Keeping a regular drawing schedule and committing to it has been the key to staying on top of my projects.  Since The Retros is my biggest project right now and it needs to be updated five times a week, my schedule is built around that.  It used to be I’d write, pencil and ink five pages on the weekend, but my job requires working some Saturdays so it’s not always possible.  So, my Retros time has shifted a bit.  Luckily since my daughter, Sophie, started dance for the school year again, I have built in drawing time.

These days I do my Retros writing and penciling on Sunday night after Sophie goes to bed.  I use the phrase ‘penciling’ loosely as the pencils are very light.  I don’t write a script, rather I take the four panel template, write the dialogue and layout where the characters will be in order to ensure I have enough room for both words and characters.  Doing things this loosely helps making sure the pacing and timing works.

Monday nights I do any rewriting I need to and tighten up the pencils and tweak the layout and gesturing as needed.  I find that taking the time to pencil as much as possible helps make the inking go quicker.  I also find I am penciling more the older I get.  I think I see the value in it more than I used to.
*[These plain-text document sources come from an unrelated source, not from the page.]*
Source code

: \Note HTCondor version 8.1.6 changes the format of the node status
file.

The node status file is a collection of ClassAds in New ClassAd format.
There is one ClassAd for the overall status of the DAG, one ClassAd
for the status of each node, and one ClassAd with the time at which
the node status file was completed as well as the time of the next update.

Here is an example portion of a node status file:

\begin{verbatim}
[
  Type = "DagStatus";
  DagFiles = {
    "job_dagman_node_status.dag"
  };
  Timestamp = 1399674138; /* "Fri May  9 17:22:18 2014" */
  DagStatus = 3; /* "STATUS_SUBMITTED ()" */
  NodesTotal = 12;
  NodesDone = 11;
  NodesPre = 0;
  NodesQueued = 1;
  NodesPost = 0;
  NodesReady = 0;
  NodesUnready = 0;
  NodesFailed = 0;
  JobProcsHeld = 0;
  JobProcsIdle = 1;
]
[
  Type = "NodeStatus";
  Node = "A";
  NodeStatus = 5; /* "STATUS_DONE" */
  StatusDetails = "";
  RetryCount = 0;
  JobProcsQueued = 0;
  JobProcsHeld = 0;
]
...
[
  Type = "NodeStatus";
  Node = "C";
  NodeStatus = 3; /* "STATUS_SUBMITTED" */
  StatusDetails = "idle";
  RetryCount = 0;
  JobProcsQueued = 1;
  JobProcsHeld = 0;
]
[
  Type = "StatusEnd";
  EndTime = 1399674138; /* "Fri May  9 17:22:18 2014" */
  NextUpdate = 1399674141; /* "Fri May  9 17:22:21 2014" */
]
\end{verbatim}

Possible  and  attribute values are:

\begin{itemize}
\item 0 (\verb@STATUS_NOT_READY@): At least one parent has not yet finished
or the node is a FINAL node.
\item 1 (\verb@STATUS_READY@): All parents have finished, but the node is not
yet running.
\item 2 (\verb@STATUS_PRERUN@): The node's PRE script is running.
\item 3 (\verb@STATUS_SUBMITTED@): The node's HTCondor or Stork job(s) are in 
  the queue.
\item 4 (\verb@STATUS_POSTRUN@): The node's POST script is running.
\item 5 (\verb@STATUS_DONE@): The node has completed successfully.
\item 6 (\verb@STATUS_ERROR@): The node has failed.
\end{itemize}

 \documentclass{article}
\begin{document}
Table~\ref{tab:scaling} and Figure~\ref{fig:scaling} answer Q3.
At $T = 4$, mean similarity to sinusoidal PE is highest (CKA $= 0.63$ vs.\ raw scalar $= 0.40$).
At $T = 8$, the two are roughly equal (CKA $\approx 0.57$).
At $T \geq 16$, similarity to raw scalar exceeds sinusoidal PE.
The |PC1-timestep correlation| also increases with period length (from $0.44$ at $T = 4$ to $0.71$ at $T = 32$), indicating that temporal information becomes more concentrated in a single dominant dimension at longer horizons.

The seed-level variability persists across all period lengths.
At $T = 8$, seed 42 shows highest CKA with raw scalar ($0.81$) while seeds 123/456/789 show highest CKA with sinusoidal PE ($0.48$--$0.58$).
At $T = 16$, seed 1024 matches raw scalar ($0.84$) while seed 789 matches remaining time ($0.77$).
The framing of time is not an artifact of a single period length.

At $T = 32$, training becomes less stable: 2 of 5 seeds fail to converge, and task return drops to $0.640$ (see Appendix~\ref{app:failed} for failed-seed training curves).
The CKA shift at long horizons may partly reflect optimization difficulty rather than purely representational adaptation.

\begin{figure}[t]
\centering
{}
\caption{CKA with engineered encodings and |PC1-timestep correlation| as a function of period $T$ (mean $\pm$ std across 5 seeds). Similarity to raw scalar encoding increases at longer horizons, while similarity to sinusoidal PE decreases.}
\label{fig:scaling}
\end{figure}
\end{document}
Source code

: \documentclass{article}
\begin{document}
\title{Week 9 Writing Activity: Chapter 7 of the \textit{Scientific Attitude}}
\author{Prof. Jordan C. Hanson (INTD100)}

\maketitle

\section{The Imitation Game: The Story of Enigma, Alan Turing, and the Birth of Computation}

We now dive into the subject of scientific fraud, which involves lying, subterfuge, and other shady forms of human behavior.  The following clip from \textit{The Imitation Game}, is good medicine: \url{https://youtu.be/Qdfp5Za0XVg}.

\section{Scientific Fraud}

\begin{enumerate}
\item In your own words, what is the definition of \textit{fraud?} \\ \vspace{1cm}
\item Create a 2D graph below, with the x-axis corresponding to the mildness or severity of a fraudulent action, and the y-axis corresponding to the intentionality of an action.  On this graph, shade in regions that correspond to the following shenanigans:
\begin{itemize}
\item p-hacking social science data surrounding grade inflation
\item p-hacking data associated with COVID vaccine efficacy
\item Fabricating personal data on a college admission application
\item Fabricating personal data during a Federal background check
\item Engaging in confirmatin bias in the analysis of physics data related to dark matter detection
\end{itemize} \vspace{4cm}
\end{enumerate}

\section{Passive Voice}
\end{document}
Sophie has dance Tuesday and Thursday nights, so while she dances, I ink while sitting in the other room.  I scan the five pages in over the weekend, and do the Photoshop magic and clean up on Sunday morning.  The coloring for the five pages happens throughout the following week.  Before I go to work, I’ll color for about 20 minutes each morning.  I don’t do the lettering until the weekend before the strips run.  For example, yesterday I lettered the pages that will run starting tomorrow, even though they were drawn and colored a month ago.

I scan, color and letter in separate steps instead of in one sitting.  Doing it this way allows me to review the page three times before I post which gives me a chance to make sure I don’t miss anything, such as something I missed while coloring or something that needs to be edited.

So, that’s the process.

A cartoonist tends to work in a bubble.  Feedback, such as comments after a page is posted, are wonderful.  It’s good to know if something I wrote was funny or if a scene is exciting or connecting with the person reading it.  It’s also helpful to know if something sucks or if readers hate a character.  But this bubble is not limited to the final product.  There’s also a bubble that surrounds the creation of a page as well.

The other night I was at dance and Abby, a friend of of mine who also has a daughter in dance, was watching me draw while we chatted and asked why on Earth I was drawing huge x’s through panels.  I draw an x through a panel when I don’t think I can fix the various mistakes through Photoshop and I decide to redo it from scratch.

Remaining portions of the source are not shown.